Inleiding

Luchtwegtumoren kunnen ontstaan uit primaire tracheobronchiale tumoren, aangrenzende primaire tumoren met luchtweginvasie, of metastatische ziekte aan de luchtweg.

Primaire tracheale tumoren zijn zeldzaam (0.1/100,000 mensen). Ze zijn vaak maligne en worden gevonden in een lokaal gevorderd stadium. De meest voorkomende maligne tracheale tumoren omvatten het adenoïd-cystisch carcinoom, squameus celcarcinoom, carcinoïd, en muco-epidermoïd carcinomen. De meest voorkomende benigne luchtwegtumor is een squameus papilloom, hoewel pleomorfe adenomen, granulaire cel- en kraakbeentumoren ook kunnen voorkomen.

 

Symptomen & diagnose

Patiënten presenteren zich vaak met dyspnoe, hoest, piepende ademhaling, hemoptyse, en stridor. Hemoptyse komt voor bij het squameus celcarcinoom en kan leiden tot een vroegere diagnose, terwijl een piepende ademhaling of stridor vaker optreedt bij de adenoïd-cystische variant. Dysfagie en heesheid kunnen initieel ook aanwezig zijn en duiden op gevorderde ziekte.

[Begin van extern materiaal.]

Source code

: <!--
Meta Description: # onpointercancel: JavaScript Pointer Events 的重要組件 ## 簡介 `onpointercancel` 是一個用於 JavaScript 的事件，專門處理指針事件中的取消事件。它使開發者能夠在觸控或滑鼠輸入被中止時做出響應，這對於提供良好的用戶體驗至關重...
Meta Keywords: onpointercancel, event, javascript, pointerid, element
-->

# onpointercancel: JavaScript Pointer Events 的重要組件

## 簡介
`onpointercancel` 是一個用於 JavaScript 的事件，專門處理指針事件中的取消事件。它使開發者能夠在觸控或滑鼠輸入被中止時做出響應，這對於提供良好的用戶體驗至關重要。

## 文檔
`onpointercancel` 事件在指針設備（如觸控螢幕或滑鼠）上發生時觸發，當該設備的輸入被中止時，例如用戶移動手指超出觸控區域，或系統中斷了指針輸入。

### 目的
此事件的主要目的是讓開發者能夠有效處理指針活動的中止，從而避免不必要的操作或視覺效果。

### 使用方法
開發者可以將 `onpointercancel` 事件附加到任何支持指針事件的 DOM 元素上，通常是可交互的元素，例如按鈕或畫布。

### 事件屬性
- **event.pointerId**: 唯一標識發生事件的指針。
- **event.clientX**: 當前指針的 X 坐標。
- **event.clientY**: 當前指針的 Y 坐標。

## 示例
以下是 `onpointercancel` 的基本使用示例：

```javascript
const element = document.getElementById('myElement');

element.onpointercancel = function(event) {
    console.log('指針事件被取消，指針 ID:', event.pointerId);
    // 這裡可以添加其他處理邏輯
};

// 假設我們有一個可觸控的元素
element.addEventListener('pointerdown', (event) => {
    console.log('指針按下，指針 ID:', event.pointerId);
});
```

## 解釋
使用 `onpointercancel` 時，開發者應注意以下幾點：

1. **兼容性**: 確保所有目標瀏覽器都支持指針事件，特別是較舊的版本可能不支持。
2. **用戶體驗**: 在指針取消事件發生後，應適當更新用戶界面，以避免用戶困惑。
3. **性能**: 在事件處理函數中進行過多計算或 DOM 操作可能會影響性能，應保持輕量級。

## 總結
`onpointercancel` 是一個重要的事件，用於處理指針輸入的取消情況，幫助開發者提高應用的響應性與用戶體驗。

Symptomen van luchtwegvernauwing kunnen een voorteken zijn van levensbedreigende luchtwegobstructie en vereisen onmiddellijke ziekenhuisopname en evaluatie met bronchoscopie. Met bronchoscopie kunnen de luchtwegen gestabiliseerd  worden, en kunnen monsters verkregen worden voor de diagnose. Indien een maligniteit wordt gevonden,  wordt meer uitgebreid onderzoek uitgevoerd naar metastasen.

 

Prognose

De prognose is afhankelijk van de histologie. Squameuze celcarcinomen neigen te metastaseren naar regionale lymfeknopen en direct mediastinale structuren te invaderen, wat leidt tot hoge lokale en regionale recidieven. Zelfs met definitieve chirurgische resectie, is de 5-jaarsoverleving 20 tot 40%. Adenoid-cystische carcinomen zijn meestal indolent maar neigen te metastaseren naar de longen en perineuraal te verspreiden, leidend tot hoge recidief na resectie. Deze patiënten hebben echter een hogere 5-jaarsoverleving van 60 tot 75% vanwege de trage groeisnelheid.

 

Behandeling

Primaire luchtwegtumoren dienen definitief behandeld te worden met chirurgische resectie indien mogelijk. Tracheale, laryngotracheale, of carinale resecties zijn de meest voorkomende behandelingen. Tot 50% van de lengte van de trachea kan veilig worden geresecteerd met primaire re-anastomose. Als een long- of thyroïdkanker de luchtweg invadeert, is chirurgie soms nog haalbaar wanneer uit beoordeling blijkt dat er nog voldoende weefsel aanwezig is voor reconstructie van de luchtweg. Adjuvante bestraling wordt aanbevolen wanneer geen adequate chirurgische margins kunnen worden verkregen.

De meeste primaire luchtwegtumoren zijn niet resecteerbaar vanwege metastase, een lokaal gevorderd stadium, of comorbiditeiten van de patiënt. In gevallen van endoluminale tumoren, kan een therapeutische bronchoscopie de tumor mechanisch core-out. Andere technieken om obstructie te verwijderen omvatten laservaporisatie, fotodynamische therapie, cryotherapie, en endobronchiale brachytherapie. Tumoren die de trachea samendrukken worden behandeld met stenten van de luchtweg, radiotherapie, of beide.